-- Information shown follows --

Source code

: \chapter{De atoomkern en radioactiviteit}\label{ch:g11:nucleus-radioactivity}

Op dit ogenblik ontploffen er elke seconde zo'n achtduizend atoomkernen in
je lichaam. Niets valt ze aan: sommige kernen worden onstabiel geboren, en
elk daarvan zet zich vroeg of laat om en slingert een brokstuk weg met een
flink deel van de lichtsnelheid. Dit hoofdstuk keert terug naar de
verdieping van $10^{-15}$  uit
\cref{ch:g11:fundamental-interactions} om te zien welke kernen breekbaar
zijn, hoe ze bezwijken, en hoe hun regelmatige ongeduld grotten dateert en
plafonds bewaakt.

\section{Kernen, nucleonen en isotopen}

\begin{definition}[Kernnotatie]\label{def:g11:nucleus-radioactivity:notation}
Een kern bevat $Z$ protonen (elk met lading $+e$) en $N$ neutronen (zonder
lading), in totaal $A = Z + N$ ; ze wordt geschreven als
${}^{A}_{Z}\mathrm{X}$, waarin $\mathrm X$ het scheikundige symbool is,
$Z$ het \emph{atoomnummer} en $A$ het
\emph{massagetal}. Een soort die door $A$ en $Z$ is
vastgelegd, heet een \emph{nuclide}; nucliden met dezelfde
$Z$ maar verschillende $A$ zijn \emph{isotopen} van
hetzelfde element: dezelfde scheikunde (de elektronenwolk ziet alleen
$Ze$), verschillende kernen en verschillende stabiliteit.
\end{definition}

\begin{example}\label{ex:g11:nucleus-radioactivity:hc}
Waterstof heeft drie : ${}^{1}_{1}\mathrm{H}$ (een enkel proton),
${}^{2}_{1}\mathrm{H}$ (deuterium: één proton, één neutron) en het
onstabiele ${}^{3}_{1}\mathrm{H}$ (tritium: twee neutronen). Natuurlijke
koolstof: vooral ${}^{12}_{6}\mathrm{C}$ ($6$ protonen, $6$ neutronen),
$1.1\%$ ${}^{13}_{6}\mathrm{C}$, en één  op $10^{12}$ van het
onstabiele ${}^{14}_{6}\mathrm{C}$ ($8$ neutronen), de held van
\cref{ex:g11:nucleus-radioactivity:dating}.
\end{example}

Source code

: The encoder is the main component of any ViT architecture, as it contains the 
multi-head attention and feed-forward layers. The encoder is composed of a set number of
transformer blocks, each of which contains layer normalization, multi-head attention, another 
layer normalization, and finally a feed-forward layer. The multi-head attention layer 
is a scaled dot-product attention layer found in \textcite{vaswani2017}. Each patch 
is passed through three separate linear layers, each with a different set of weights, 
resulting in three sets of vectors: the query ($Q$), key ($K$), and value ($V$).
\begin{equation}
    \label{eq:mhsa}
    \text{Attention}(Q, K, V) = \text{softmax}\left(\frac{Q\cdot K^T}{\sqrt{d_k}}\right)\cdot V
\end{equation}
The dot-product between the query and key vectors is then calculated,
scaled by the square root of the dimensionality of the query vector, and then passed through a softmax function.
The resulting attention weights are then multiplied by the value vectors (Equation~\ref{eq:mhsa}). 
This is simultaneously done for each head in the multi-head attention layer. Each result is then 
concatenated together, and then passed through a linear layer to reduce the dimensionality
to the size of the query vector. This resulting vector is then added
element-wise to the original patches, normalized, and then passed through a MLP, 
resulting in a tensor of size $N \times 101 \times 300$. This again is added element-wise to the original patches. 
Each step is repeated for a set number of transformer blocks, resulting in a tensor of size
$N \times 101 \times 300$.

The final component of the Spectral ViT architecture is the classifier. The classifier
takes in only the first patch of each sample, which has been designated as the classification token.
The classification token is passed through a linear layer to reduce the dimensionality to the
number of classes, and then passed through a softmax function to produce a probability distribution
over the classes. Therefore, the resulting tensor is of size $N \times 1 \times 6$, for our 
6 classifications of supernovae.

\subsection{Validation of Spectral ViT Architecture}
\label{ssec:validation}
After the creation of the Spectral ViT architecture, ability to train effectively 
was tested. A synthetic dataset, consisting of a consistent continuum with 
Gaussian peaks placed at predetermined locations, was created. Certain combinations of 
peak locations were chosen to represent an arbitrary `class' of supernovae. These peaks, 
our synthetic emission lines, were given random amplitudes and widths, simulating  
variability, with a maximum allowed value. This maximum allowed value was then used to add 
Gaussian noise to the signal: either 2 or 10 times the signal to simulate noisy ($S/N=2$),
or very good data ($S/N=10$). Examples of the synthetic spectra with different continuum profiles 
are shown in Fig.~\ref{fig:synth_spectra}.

-- Information shown concluded --

→ Task to complete
Would you please write out, exactly and with no other lines, the stretch of the listing above from the line containing "The dot-product between" through the line containing "element-wise to the original patches, normalized, and"?

→ Written response
The dot-product between the query and key vectors is then calculated,
scaled by the square root of the dimensionality of the query vector, and then passed through a softmax function.
The resulting attention weights are then multiplied by the value vectors (Equation~\ref{eq:mhsa}). 
This is simultaneously done for each head in the multi-head attention layer. Each result is then 
concatenated together, and then passed through a linear layer to reduce the dimensionality
to the size of the query vector. This resulting vector is then added
element-wise to the original patches, normalized, and then passed through a MLP, 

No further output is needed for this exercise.